Saudi Arabia: Women's Rights Promises Broken
|Publisher||Human Rights Watch|
|Publication Date||8 July 2009|
|Cite as||Human Rights Watch, Saudi Arabia: Women's Rights Promises Broken, 8 July 2009, available at: http://www.refworld.org/docid/4a55b2c112.html [accessed 29 May 2016]|
|Disclaimer||This is not a UNHCR publication. UNHCR is not responsible for, nor does it necessarily endorse, its content. Any views expressed are solely those of the author or publisher and do not necessarily reflect those of UNHCR, the United Nations or its Member States.|
(New York) - Saudi officials continue to require women to obtain permission from male guardians to conduct their most basic affairs, like traveling or receiving medical care, despite government assertions that no such requirements exist, Human Rights Watch said today. The government made its assertions most recently in June 2009, to the UN Human Rights Council in Geneva.
Saudi Al-Watan newspaper reported on July 2 that Saudi doctors have confirmed that Health Ministry regulations still require a woman to obtain permission from her male guardian to undergo elective surgery. In late June, Saudi border guards at the Bahrain crossing refused to allow the renowned women's rights activist Wajeha al-Huwaider to leave the country because she did not have her guardian's permission, al-Huwaider told Human Rights Watch.
"The Saudi government is saying one thing to the Human Rights Council in Geneva but doing another thing inside the kingdom," said Sarah Leah Whitson, Middle East director at Human Rights Watch. "It needs to stop requiring adult women to seek permission from men, not just pretend to stop it."
Human Rights Watch documented in an April 2008 report, Perpetual Minors, the impact of the "guardianship" system, which requires Saudi women to obtain permission from male guardians before they can carry out a host of day-to-day activities, such as education, employment, travel, opening a bank account, or receiving medical care. The report demonstrated the negative consequences for women whose guardians - fathers, husbands, brothers or male children - refused to give such permission. Similarly, the Al-Watan article pointed out the dire situation of women living in discord with husbands who refuse to grant them a divorce.
The government itself has repeatedly denied the existence of such guardianship requirements under Islamic law. Most recently, at its review before the UN Human Rights Council in June, Saudi Arabia stated that any purported Shari'a concept of male guardianship over women is not a legal requirement in the kingdom, and that "Islam guarantees a woman's right to conduct her affairs and enjoy her legal capacity." The Health Ministry specifically denied any requirement for a guardian's permission for women seeking surgery, in response both to Human Rights Watch in March 2008 and, again, to Al-Watan in July 2009.

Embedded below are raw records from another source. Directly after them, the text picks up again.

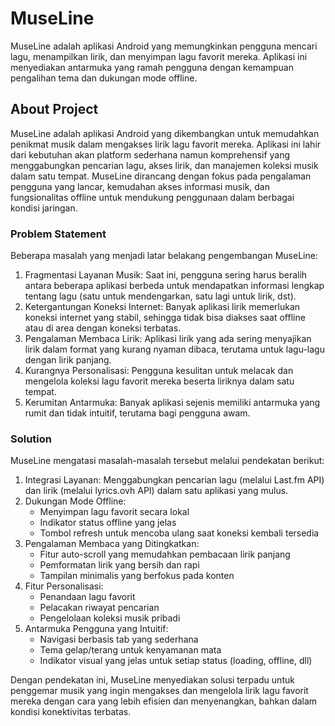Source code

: # MuseLine
MuseLine adalah aplikasi Android yang memungkinkan pengguna mencari lagu, menampilkan lirik, dan menyimpan lagu favorit mereka. Aplikasi ini menyediakan antarmuka yang ramah pengguna dengan kemampuan pengalihan tema dan dukungan mode offline.
## About Project
MuseLine adalah aplikasi Android yang dikembangkan untuk memudahkan penikmat musik dalam mengakses lirik lagu favorit mereka. Aplikasi ini lahir dari kebutuhan akan platform sederhana namun komprehensif yang menggabungkan pencarian lagu, akses lirik, dan manajemen koleksi musik dalam satu tempat. MuseLine dirancang dengan fokus pada pengalaman pengguna yang lancar, kemudahan akses informasi musik, dan fungsionalitas offline untuk mendukung penggunaan dalam berbagai kondisi jaringan.
### Problem Statement
Beberapa masalah yang menjadi latar belakang pengembangan MuseLine:
1. Fragmentasi Layanan Musik: Saat ini, pengguna sering harus beralih antara beberapa aplikasi berbeda untuk mendapatkan informasi lengkap tentang lagu (satu untuk mendengarkan, satu lagi untuk lirik, dst).
2. Ketergantungan Koneksi Internet: Banyak aplikasi lirik memerlukan koneksi internet yang stabil, sehingga tidak bisa diakses saat offline atau di area dengan koneksi terbatas.
3. Pengalaman Membaca Lirik: Aplikasi lirik yang ada sering menyajikan lirik dalam format yang kurang nyaman dibaca, terutama untuk lagu-lagu dengan lirik panjang.
4. Kurangnya Personalisasi: Pengguna kesulitan untuk melacak dan mengelola koleksi lagu favorit mereka beserta liriknya dalam satu tempat.
5. Kerumitan Antarmuka: Banyak aplikasi sejenis memiliki antarmuka yang rumit dan tidak intuitif, terutama bagi pengguna awam.
### Solution
MuseLine mengatasi masalah-masalah tersebut melalui pendekatan berikut:
1. Integrasi Layanan: Menggabungkan pencarian lagu (melalui Last.fm API) dan lirik (melalui lyrics.ovh API) dalam satu aplikasi yang mulus.
2. Dukungan Mode Offline:
   - Menyimpan lagu favorit secara lokal
   - Indikator status offline yang jelas
   - Tombol refresh untuk mencoba ulang saat koneksi kembali tersedia
3. Pengalaman Membaca yang Ditingkatkan:
   - Fitur auto-scroll yang memudahkan pembacaan lirik panjang
   - Pemformatan lirik yang bersih dan rapi
   - Tampilan minimalis yang berfokus pada konten
4. Fitur Personalisasi:
   - Penandaan lagu favorit
   - Pelacakan riwayat pencarian
   - Pengelolaan koleksi musik pribadi
5. Antarmuka Pengguna yang Intuitif:
   - Navigasi berbasis tab yang sederhana
   - Tema gelap/terang untuk kenyamanan mata
   - Indikator visual yang jelas untuk setiap status (loading, offline, dll)

Dengan pendekatan ini, MuseLine menyediakan solusi terpadu untuk penggemar musik yang ingin mengakses dan mengelola lirik lagu favorit mereka dengan cara yang lebih efisien dan menyenangkan, bahkan dalam kondisi konektivitas terbatas.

Evidence obtained by Human Rights Watch and Al-Watan indicates that such permission is a requirement, however. For its 2008 report, Human Rights Watch spoke to four physicians and two women who confirmed the need for a guardian's permission. A clinical psychologist told Human Rights Watch, "If a [pregnant] woman comes in to the hospital with a guardian, then she can leave with anyone, even the driver. If she comes in without a guardian, it becomes a "police case," and she'll need a guardian to come to the hospital in order for her to get discharged. She stays here if no one picks her up." The Al-Watan article cited four doctors, including surgeons, who confirmed the requirement of a male guardian's consent for a woman to undergo surgery.
"Saudi Arabia continues to treat women as perpetual minors by refusing to allow them to make decisions about their own health," said Whitson. "In Saudi Arabia, men get to decide how healthy a woman can be."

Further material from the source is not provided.